Nature of the processing

Collection, storage, retrieval, and delivery.

Purpose(s) of the data transfer and further processing

Collecting, recording, replicating and storing the data for the purposes of:

  • Delivery of service;
  • Account management;
  • Customer support or maintenance;
  • Information and database administration (the maintenance of information or databases as a reference tool or general resource);
  • Marketing or customer engagement;
  • Data analytics, or business intelligence;
  • Market research;
  • Sale or acquisition of a business;
  • Risk management and quality control; and
  • Centralisation of data processing activities.
The period for which the personal data will be retained, or, if that is not possible, the criteria used to determine that period

Service Account Data will be held during the period of service and for 6 years following the end of the Customer service relationship. Communications Data will be held until deleted by the Customer or as required by law, or no more than 12 months following the end of the Customer service relationship. (Exact duration is dependent on the length of the Customer service relationship).

For transfers to (sub-)processors, also specify subject matter, nature, duration of processing

Account data will be held during the period of service and for 6 years following the end of the Customer service relationship. Communications Data will be held until deleted by the Customer or as required by law, or no more than 12 months following the end of the Customer service relationship. (Exact duration is dependent on the length of the Customer service relationship).

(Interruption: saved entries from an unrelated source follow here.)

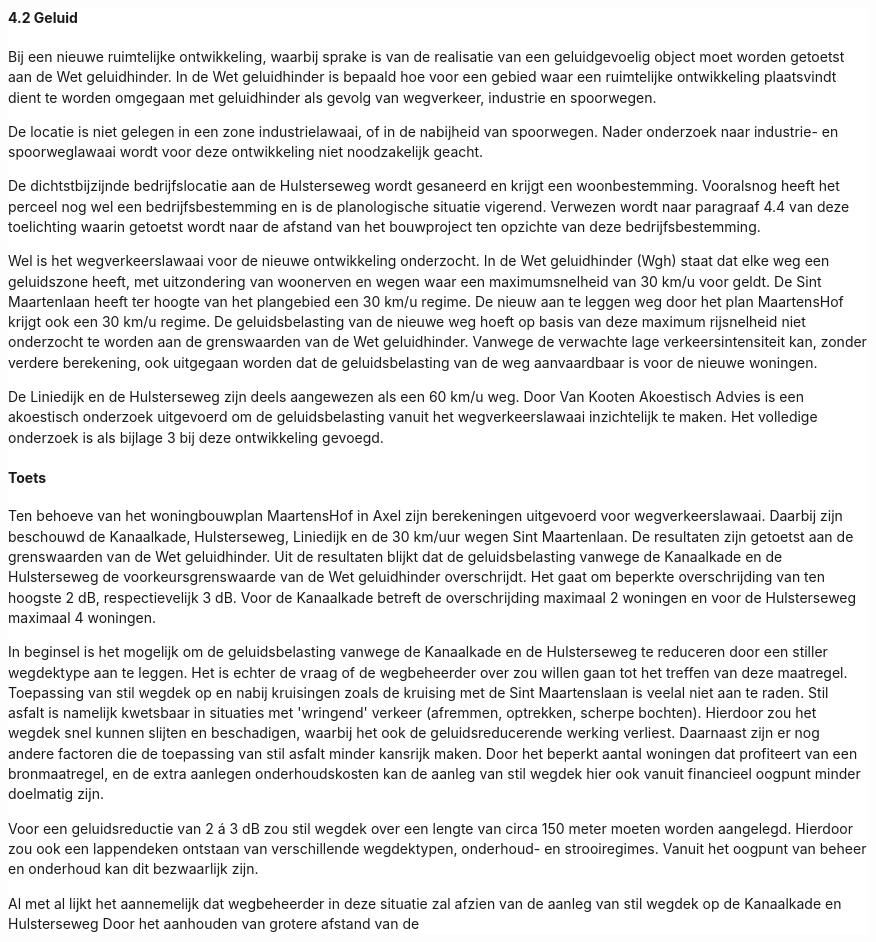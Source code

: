 #### <span id="page-16-0"></span>4.2 Geluid

Bij een nieuwe ruimtelijke ontwikkeling, waarbij sprake is van de realisatie van een geluidgevoelig object moet worden getoetst aan de Wet geluidhinder. In de Wet geluidhinder is bepaald hoe voor een gebied waar een ruimtelijke ontwikkeling plaatsvindt dient te worden omgegaan met geluidhinder als gevolg van wegverkeer, industrie en spoorwegen.

De locatie is niet gelegen in een zone industrielawaai, of in de nabijheid van spoorwegen. Nader onderzoek naar industrie- en spoorweglawaai wordt voor deze ontwikkeling niet noodzakelijk geacht.

De dichtstbijzijnde bedrijfslocatie aan de Hulsterseweg wordt gesaneerd en krijgt een woonbestemming. Vooralsnog heeft het perceel nog wel een bedrijfsbestemming en is de planologische situatie vigerend. Verwezen wordt naar paragraaf 4.4 van deze toelichting waarin getoetst wordt naar de afstand van het bouwproject ten opzichte van deze bedrijfsbestemming.

Wel is het wegverkeerslawaai voor de nieuwe ontwikkeling onderzocht. In de Wet geluidhinder (Wgh) staat dat elke weg een geluidszone heeft, met uitzondering van woonerven en wegen waar een maximumsnelheid van 30 km/u voor geldt. De Sint Maartenlaan heeft ter hoogte van het plangebied een 30 km/u regime. De nieuw aan te leggen weg door het plan MaartensHof krijgt ook een 30 km/u regime. De geluidsbelasting van de nieuwe weg hoeft op basis van deze maximum rijsnelheid niet onderzocht te worden aan de grenswaarden van de Wet geluidhinder. Vanwege de verwachte lage verkeersintensiteit kan, zonder verdere berekening, ook uitgegaan worden dat de geluidsbelasting van de weg aanvaardbaar is voor de nieuwe woningen.

De Liniedijk en de Hulsterseweg zijn deels aangewezen als een 60 km/u weg. Door Van Kooten Akoestisch Advies is een akoestisch onderzoek uitgevoerd om de geluidsbelasting vanuit het wegverkeerslawaai inzichtelijk te maken. Het volledige onderzoek is als bijlage 3 bij deze ontwikkeling gevoegd.

#### **Toets**

Ten behoeve van het woningbouwplan MaartensHof in Axel zijn berekeningen uitgevoerd voor wegverkeerslawaai. Daarbij zijn beschouwd de Kanaalkade, Hulsterseweg, Liniedijk en de 30 km/uur wegen Sint Maartenlaan. De resultaten zijn getoetst aan de grenswaarden van de Wet geluidhinder. Uit de resultaten blijkt dat de geluidsbelasting vanwege de Kanaalkade en de Hulsterseweg de voorkeursgrenswaarde van de Wet geluidhinder overschrijdt. Het gaat om beperkte overschrijding van ten hoogste 2 dB, respectievelijk 3 dB. Voor de Kanaalkade betreft de overschrijding maximaal 2 woningen en voor de Hulsterseweg maximaal 4 woningen.

In beginsel is het mogelijk om de geluidsbelasting vanwege de Kanaalkade en de Hulsterseweg te reduceren door een stiller wegdektype aan te leggen. Het is echter de vraag of de wegbeheerder over zou willen gaan tot het treffen van deze maatregel. Toepassing van stil wegdek op en nabij kruisingen zoals de kruising met de Sint Maartenslaan is veelal niet aan te raden. Stil asfalt is namelijk kwetsbaar in situaties met 'wringend' verkeer (afremmen, optrekken, scherpe bochten). Hierdoor zou het wegdek snel kunnen slijten en beschadigen, waarbij het ook de geluidsreducerende werking verliest. Daarnaast zijn er nog andere factoren die de toepassing van stil asfalt minder kansrijk maken. Door het beperkt aantal woningen dat profiteert van een bronmaatregel, en de extra aanlegen onderhoudskosten kan de aanleg van stil wegdek hier ook vanuit financieel oogpunt minder doelmatig zijn.

Voor een geluidsreductie van 2 á 3 dB zou stil wegdek over een lengte van circa 150 meter moeten worden aangelegd. Hierdoor zou ook een lappendeken ontstaan van verschillende wegdektypen, onderhoud- en strooiregimes. Vanuit het oogpunt van beheer en onderhoud kan dit bezwaarlijk zijn.

Al met al lijkt het aannemelijk dat wegbeheerder in deze situatie zal afzien van de aanleg van stil wegdek op de Kanaalkade en Hulsterseweg Door het aanhouden van grotere afstand van de
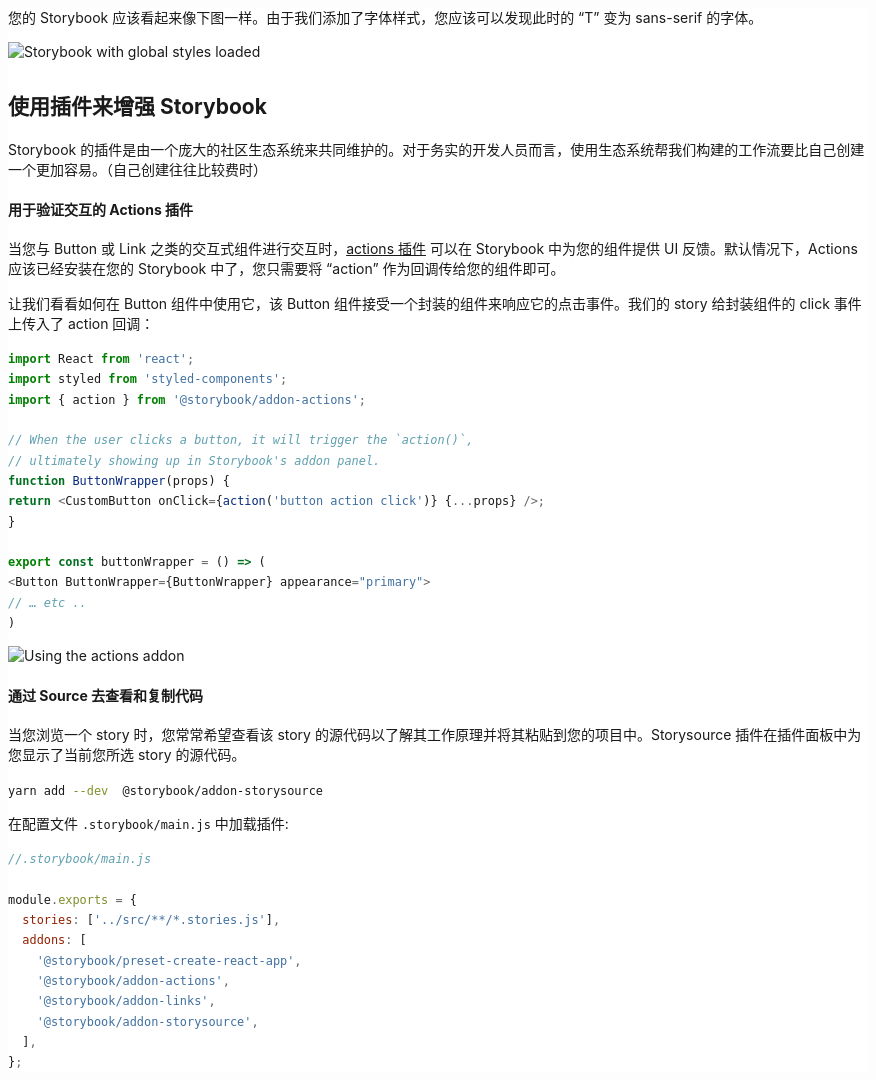 您的 Storybook 应该看起来像下图一样。由于我们添加了字体样式，您应该可以发现此时的 “T” 变为 sans-serif 的字体。

![Storybook with global styles loaded](/design-systems-for-developers/storybook-global-styles.png)

## 使用插件来增强 Storybook

Storybook 的插件是由一个庞大的社区生态系统来共同维护的。对于务实的开发人员而言，使用生态系统帮我们构建的工作流要比自己创建一个更加容易。（自己创建往往比较费时）

<h4>用于验证交互的 Actions 插件</h4>

当您与 Button 或 Link 之类的交互式组件进行交互时，[actions 插件](https://github.com/storybookjs/storybook/tree/next/addons/actions) 可以在 Storybook 中为您的组件提供 UI 反馈。默认情况下，Actions 应该已经安装在您的 Storybook 中了，您只需要将 “action” 作为回调传给您的组件即可。

让我们看看如何在 Button 组件中使用它，该 Button 组件接受一个封装的组件来响应它的点击事件。我们的 story 给封装组件的 click 事件上传入了 action 回调：

```js:title:src/components/Button.stories.js
import React from 'react';
import styled from 'styled-components';
import { action } from '@storybook/addon-actions';

// When the user clicks a button, it will trigger the `action()`,
// ultimately showing up in Storybook's addon panel.
function ButtonWrapper(props) {
return <CustomButton onClick={action('button action click')} {...props} />;
}

export const buttonWrapper = () => (
<Button ButtonWrapper={ButtonWrapper} appearance="primary">
// … etc ..
)
```

![Using the actions addon](/design-systems-for-developers/storybook-addon-actions.gif)

#### 通过 Source 去查看和复制代码

当您浏览一个 story 时，您常常希望查看该 story 的源代码以了解其工作原理并将其粘贴到您的项目中。Storysource 插件在插件面板中为您显示了当前您所选 story 的源代码。

```bash
yarn add --dev  @storybook/addon-storysource
```

在配置文件 `.storybook/main.js` 中加载插件:

```js:title=.storybook/main.js
//.storybook/main.js

module.exports = {
  stories: ['../src/**/*.stories.js'],
  addons: [
    '@storybook/preset-create-react-app',
    '@storybook/addon-actions',
    '@storybook/addon-links',
    '@storybook/addon-storysource',
  ],
};
```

C. COMPETENT SUPERVISORY AUTHORITY

Transfer Controller to Controller

The Data Protection Commission of the Republic of Ireland

Annex 2

We have a great responsibility at Fastmail to keep your email and personal information secure. We continually review our policies and processes, and take new measures wherever possible to further secure your data. On this page, we list some of the things we do to maintain not just the confidentiality, but also the availability and integrity of your data.

1: Pseudonymisation and encryption of Personal Data

Customer data

We know that email is free-form and could contain all kinds of information about our customers and other people they correspond with, including data of the most confidential sort. Due to the nature of our business (hosting, receiving and sending free-form emails), our systems process large amounts of data that is potentially highly confidential. For this reason, we treat all Personal Data belonging to our customers (“your data”) as Customer Confidential, which is the highest level of protection within our data modelling and classification. To provide the services we offer, it is necessary for our computer systems to process unencrypted and unobfuscated data (for example: to build the search indexes which allow fast message retrieval, or to push alarm notifications for calendar events). This document details technical and organisational security controls in place to secure your data.

Encryption Key Management

Encryption keys are long and extremely complex passwords, created in software that we use to encrypt storage, backups and other systems at Fastmail. Keys used within Fastmail systems are reliably managed, securely generated, securely stored, and revoked, and rotated if ever thought to be compromised. All encryption keys are retained solely under the control of Fastmail, which means that even if access to encrypted data were to occur, without access to our encryption keys, it would be unreadable.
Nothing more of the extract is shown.